EXERCISE DESCRIPTION ->
Reproduce only the lines of the material below that start at the line containing "1. **Do not** create a public issue" and stop at the line containing "## Additional Resources". Keep both end lines.
*** RECORDS FOR THIS EXERCISE Section Begins ***
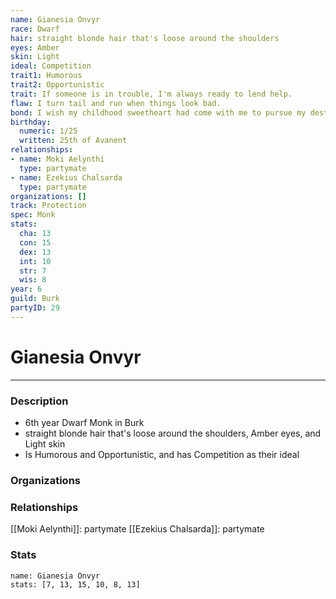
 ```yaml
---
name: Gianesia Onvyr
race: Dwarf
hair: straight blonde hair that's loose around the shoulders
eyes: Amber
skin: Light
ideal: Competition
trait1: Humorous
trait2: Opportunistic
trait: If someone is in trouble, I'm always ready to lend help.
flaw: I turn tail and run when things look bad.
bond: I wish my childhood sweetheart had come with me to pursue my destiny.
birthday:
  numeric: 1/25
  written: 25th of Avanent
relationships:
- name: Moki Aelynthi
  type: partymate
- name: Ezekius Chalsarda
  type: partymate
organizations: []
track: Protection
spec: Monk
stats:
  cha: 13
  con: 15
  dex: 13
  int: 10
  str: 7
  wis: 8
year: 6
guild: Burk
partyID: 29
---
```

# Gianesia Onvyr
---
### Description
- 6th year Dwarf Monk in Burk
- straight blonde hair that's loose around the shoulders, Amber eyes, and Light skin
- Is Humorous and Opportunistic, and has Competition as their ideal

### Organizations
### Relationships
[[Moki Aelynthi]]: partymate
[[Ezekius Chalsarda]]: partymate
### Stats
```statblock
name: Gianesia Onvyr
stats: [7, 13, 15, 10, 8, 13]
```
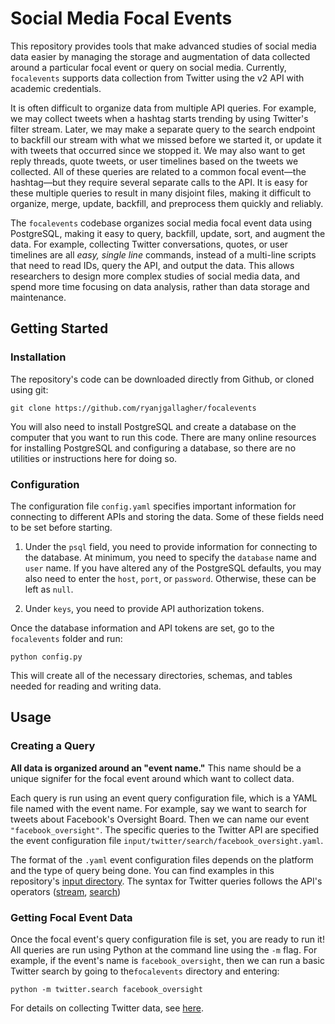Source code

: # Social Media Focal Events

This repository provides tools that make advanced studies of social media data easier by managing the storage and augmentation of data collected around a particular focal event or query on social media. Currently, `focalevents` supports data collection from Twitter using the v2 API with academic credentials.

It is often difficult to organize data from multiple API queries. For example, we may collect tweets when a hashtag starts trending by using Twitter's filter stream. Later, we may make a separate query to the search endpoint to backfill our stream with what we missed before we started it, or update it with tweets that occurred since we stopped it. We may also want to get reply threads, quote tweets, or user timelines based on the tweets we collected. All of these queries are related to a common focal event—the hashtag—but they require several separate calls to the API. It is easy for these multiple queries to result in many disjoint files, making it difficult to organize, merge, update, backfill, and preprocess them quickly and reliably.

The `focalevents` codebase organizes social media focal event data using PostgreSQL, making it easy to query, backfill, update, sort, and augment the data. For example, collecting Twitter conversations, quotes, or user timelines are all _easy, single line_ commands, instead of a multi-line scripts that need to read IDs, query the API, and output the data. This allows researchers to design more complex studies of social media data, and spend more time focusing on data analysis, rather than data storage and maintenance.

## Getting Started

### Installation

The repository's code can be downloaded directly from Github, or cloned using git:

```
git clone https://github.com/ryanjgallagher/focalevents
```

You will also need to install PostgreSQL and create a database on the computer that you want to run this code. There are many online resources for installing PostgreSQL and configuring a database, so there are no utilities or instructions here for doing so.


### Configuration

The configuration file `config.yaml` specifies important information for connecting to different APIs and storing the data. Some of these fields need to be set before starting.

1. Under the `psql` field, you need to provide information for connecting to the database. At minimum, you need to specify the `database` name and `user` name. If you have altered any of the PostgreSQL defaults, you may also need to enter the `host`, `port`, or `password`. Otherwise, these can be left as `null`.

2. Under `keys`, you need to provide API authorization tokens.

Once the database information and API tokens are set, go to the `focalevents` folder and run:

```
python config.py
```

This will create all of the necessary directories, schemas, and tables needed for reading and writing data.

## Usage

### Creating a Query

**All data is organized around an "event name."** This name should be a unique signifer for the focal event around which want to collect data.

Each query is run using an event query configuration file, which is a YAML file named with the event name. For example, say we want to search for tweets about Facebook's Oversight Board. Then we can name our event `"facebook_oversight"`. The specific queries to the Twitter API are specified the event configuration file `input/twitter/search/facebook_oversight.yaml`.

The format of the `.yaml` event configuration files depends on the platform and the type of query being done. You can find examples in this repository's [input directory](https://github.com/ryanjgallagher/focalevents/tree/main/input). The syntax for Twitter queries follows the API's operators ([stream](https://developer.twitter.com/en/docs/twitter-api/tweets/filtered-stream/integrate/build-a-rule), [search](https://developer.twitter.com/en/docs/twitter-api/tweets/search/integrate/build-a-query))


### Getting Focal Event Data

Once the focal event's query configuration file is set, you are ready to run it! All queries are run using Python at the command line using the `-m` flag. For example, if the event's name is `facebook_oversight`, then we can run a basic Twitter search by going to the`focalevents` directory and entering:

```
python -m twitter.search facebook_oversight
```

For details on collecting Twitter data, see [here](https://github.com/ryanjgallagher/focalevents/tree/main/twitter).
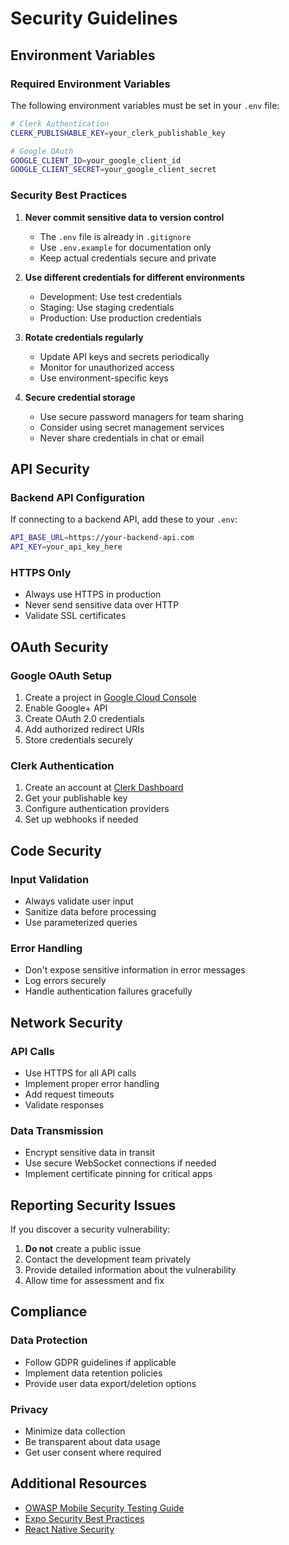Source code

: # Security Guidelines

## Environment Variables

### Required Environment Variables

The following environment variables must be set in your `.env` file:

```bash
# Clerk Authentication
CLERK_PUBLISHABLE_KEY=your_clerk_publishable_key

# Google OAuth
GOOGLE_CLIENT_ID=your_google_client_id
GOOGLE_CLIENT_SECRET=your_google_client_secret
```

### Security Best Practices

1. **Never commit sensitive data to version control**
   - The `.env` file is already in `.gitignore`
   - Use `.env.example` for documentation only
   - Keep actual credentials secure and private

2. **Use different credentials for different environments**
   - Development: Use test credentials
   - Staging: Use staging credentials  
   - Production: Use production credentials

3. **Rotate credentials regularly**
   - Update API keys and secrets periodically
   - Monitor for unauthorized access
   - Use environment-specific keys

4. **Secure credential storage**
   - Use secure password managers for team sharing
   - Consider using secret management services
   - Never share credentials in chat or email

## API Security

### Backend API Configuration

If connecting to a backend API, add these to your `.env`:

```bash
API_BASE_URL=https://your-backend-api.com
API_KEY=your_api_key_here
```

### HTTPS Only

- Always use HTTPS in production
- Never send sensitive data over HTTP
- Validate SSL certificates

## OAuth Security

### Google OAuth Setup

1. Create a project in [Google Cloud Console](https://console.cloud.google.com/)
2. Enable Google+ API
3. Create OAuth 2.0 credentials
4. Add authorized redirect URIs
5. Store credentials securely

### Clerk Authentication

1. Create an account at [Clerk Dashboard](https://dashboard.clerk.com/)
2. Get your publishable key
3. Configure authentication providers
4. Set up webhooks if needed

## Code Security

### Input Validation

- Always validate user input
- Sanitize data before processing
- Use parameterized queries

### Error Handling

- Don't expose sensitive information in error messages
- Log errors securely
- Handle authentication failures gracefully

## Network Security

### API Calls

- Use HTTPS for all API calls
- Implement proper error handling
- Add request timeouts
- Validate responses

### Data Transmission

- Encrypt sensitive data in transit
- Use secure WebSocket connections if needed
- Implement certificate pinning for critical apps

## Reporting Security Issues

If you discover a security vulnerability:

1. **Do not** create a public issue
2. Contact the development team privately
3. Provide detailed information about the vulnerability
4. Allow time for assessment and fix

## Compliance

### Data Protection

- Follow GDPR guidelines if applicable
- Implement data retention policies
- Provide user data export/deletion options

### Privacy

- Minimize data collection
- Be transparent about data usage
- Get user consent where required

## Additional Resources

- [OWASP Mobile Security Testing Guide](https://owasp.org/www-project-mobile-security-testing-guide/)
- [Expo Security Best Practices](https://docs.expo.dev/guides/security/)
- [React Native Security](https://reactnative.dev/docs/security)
*** RECORDS FOR THIS EXERCISE Section Ends ***
WRITTEN SOLUTION ->
1. **Do not** create a public issue
2. Contact the development team privately
3. Provide detailed information about the vulnerability
4. Allow time for assessment and fix

## Compliance

### Data Protection

- Follow GDPR guidelines if applicable
- Implement data retention policies
- Provide user data export/deletion options

### Privacy

- Minimize data collection
- Be transparent about data usage
- Get user consent where required

## Additional Resources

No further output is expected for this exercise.